Each record here should be printed again exactly; please leave its pictures out.

[[ INFORMATION PROVIDED, beginning ]]

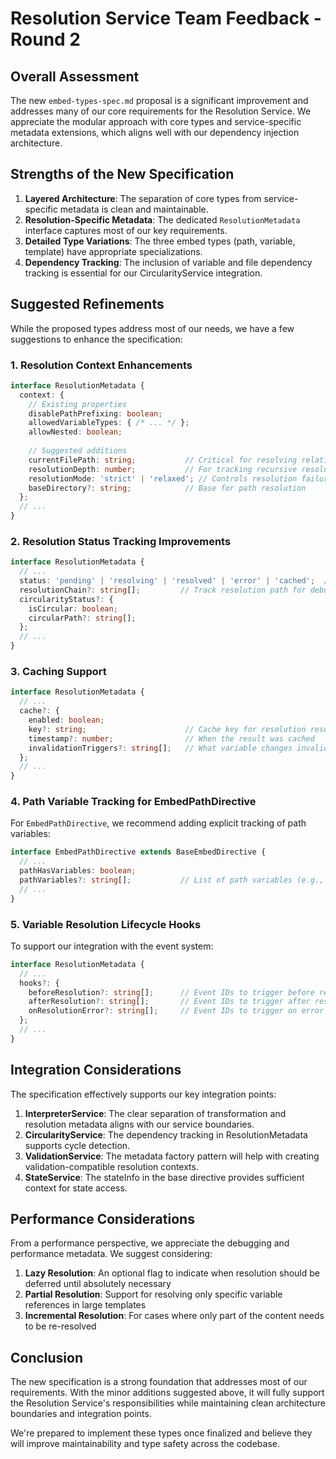 # Resolution Service Team Feedback - Round 2

## Overall Assessment

The new `embed-types-spec.md` proposal is a significant improvement and addresses many of our core requirements for the Resolution Service. We appreciate the modular approach with core types and service-specific metadata extensions, which aligns well with our dependency injection architecture.

## Strengths of the New Specification

1. **Layered Architecture**: The separation of core types from service-specific metadata is clean and maintainable.
2. **Resolution-Specific Metadata**: The dedicated `ResolutionMetadata` interface captures most of our key requirements.
3. **Detailed Type Variations**: The three embed types (path, variable, template) have appropriate specializations.
4. **Dependency Tracking**: The inclusion of variable and file dependency tracking is essential for our CircularityService integration.

## Suggested Refinements

While the proposed types address most of our needs, we have a few suggestions to enhance the specification:

### 1. Resolution Context Enhancements

```typescript
interface ResolutionMetadata {
  context: {
    // Existing properties
    disablePathPrefixing: boolean;
    allowedVariableTypes: { /* ... */ };
    allowNested: boolean;
    
    // Suggested additions
    currentFilePath: string;           // Critical for resolving relative paths
    resolutionDepth: number;           // For tracking recursive resolution depth
    resolutionMode: 'strict' | 'relaxed'; // Controls resolution failure behavior
    baseDirectory?: string;            // Base for path resolution
  };
  // ...
}
```

### 2. Resolution Status Tracking Improvements

```typescript
interface ResolutionMetadata {
  // ...
  status: 'pending' | 'resolving' | 'resolved' | 'error' | 'cached';  // Added 'cached'
  resolutionChain?: string[];         // Track resolution path for debugging
  circularityStatus?: {
    isCircular: boolean;
    circularPath?: string[];
  };
  // ...
}
```

### 3. Caching Support

```typescript
interface ResolutionMetadata {
  // ...
  cache?: {
    enabled: boolean;
    key?: string;                      // Cache key for resolution results
    timestamp?: number;                // When the result was cached
    invalidationTriggers?: string[];   // What variable changes invalidate this cache
  };
  // ...
}
```

### 4. Path Variable Tracking for EmbedPathDirective

For `EmbedPathDirective`, we recommend adding explicit tracking of path variables:

```typescript
interface EmbedPathDirective extends BaseEmbedDirective {
  // ...
  pathHasVariables: boolean;
  pathVariables?: string[];           // List of path variables (e.g., ["HOME", "PROJECT"])
  // ...
}
```

### 5. Variable Resolution Lifecycle Hooks

To support our integration with the event system:

```typescript
interface ResolutionMetadata {
  // ...
  hooks?: {
    beforeResolution?: string[];      // Event IDs to trigger before resolution
    afterResolution?: string[];       // Event IDs to trigger after resolution
    onResolutionError?: string[];     // Event IDs to trigger on error
  };
  // ...
}
```

## Integration Considerations

The specification effectively supports our key integration points:

1. **InterpreterService**: The clear separation of transformation and resolution metadata aligns with our service boundaries.
2. **CircularityService**: The dependency tracking in ResolutionMetadata supports cycle detection.
3. **ValidationService**: The metadata factory pattern will help with creating validation-compatible resolution contexts.
4. **StateService**: The stateInfo in the base directive provides sufficient context for state access.

## Performance Considerations

From a performance perspective, we appreciate the debugging and performance metadata. We suggest considering:

1. **Lazy Resolution**: An optional flag to indicate when resolution should be deferred until absolutely necessary
2. **Partial Resolution**: Support for resolving only specific variable references in large templates
3. **Incremental Resolution**: For cases where only part of the content needs to be re-resolved

## Conclusion

The new specification is a strong foundation that addresses most of our requirements. With the minor additions suggested above, it will fully support the Resolution Service's responsibilities while maintaining clean architecture boundaries and integration points.

We're prepared to implement these types once finalized and believe they will improve maintainability and type safety across the codebase.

[[ INFORMATION PROVIDED, end ]]

## ANSWER TO THIS TASK:
 # Resolution Service Team Feedback - Round 2

## Overall Assessment

The new `embed-types-spec.md` proposal is a significant improvement and addresses many of our core requirements for the Resolution Service. We appreciate the modular approach with core types and service-specific metadata extensions, which aligns well with our dependency injection architecture.

## Strengths of the New Specification

1. **Layered Architecture**: The separation of core types from service-specific metadata is clean and maintainable.
2. **Resolution-Specific Metadata**: The dedicated `ResolutionMetadata` interface captures most of our key requirements.
3. **Detailed Type Variations**: The three embed types (path, variable, template) have appropriate specializations.
4. **Dependency Tracking**: The inclusion of variable and file dependency tracking is essential for our CircularityService integration.

## Suggested Refinements

While the proposed types address most of our needs, we have a few suggestions to enhance the specification:

### 1. Resolution Context Enhancements

```typescript
interface ResolutionMetadata {
  context: {
    // Existing properties
    disablePathPrefixing: boolean;
    allowedVariableTypes: { /* ... */ };
    allowNested: boolean;
    
    // Suggested additions
    currentFilePath: string;           // Critical for resolving relative paths
    resolutionDepth: number;           // For tracking recursive resolution depth
    resolutionMode: 'strict' | 'relaxed'; // Controls resolution failure behavior
    baseDirectory?: string;            // Base for path resolution
  };
  // ...
}
```

### 2. Resolution Status Tracking Improvements

```typescript
interface ResolutionMetadata {
  // ...
  status: 'pending' | 'resolving' | 'resolved' | 'error' | 'cached';  // Added 'cached'
  resolutionChain?: string[];         // Track resolution path for debugging
  circularityStatus?: {
    isCircular: boolean;
    circularPath?: string[];
  };
  // ...
}
```

### 3. Caching Support

```typescript
interface ResolutionMetadata {
  // ...
  cache?: {
    enabled: boolean;
    key?: string;                      // Cache key for resolution results
    timestamp?: number;                // When the result was cached
    invalidationTriggers?: string[];   // What variable changes invalidate this cache
  };
  // ...
}
```

### 4. Path Variable Tracking for EmbedPathDirective

For `EmbedPathDirective`, we recommend adding explicit tracking of path variables:

```typescript
interface EmbedPathDirective extends BaseEmbedDirective {
  // ...
  pathHasVariables: boolean;
  pathVariables?: string[];           // List of path variables (e.g., ["HOME", "PROJECT"])
  // ...
}
```

### 5. Variable Resolution Lifecycle Hooks

To support our integration with the event system:

```typescript
interface ResolutionMetadata {
  // ...
  hooks?: {
    beforeResolution?: string[];      // Event IDs to trigger before resolution
    afterResolution?: string[];       // Event IDs to trigger after resolution
    onResolutionError?: string[];     // Event IDs to trigger on error
  };
  // ...
}
```

## Integration Considerations

The specification effectively supports our key integration points:

1. **InterpreterService**: The clear separation of transformation and resolution metadata aligns with our service boundaries.
2. **CircularityService**: The dependency tracking in ResolutionMetadata supports cycle detection.
3. **ValidationService**: The metadata factory pattern will help with creating validation-compatible resolution contexts.
4. **StateService**: The stateInfo in the base directive provides sufficient context for state access.

## Performance Considerations

From a performance perspective, we appreciate the debugging and performance metadata. We suggest considering:

1. **Lazy Resolution**: An optional flag to indicate when resolution should be deferred until absolutely necessary
2. **Partial Resolution**: Support for resolving only specific variable references in large templates
3. **Incremental Resolution**: For cases where only part of the content needs to be re-resolved

## Conclusion

The new specification is a strong foundation that addresses most of our requirements. With the minor additions suggested above, it will fully support the Resolution Service's responsibilities while maintaining clean architecture boundaries and integration points.

We're prepared to implement these types once finalized and believe they will improve maintainability and type safety across the codebase.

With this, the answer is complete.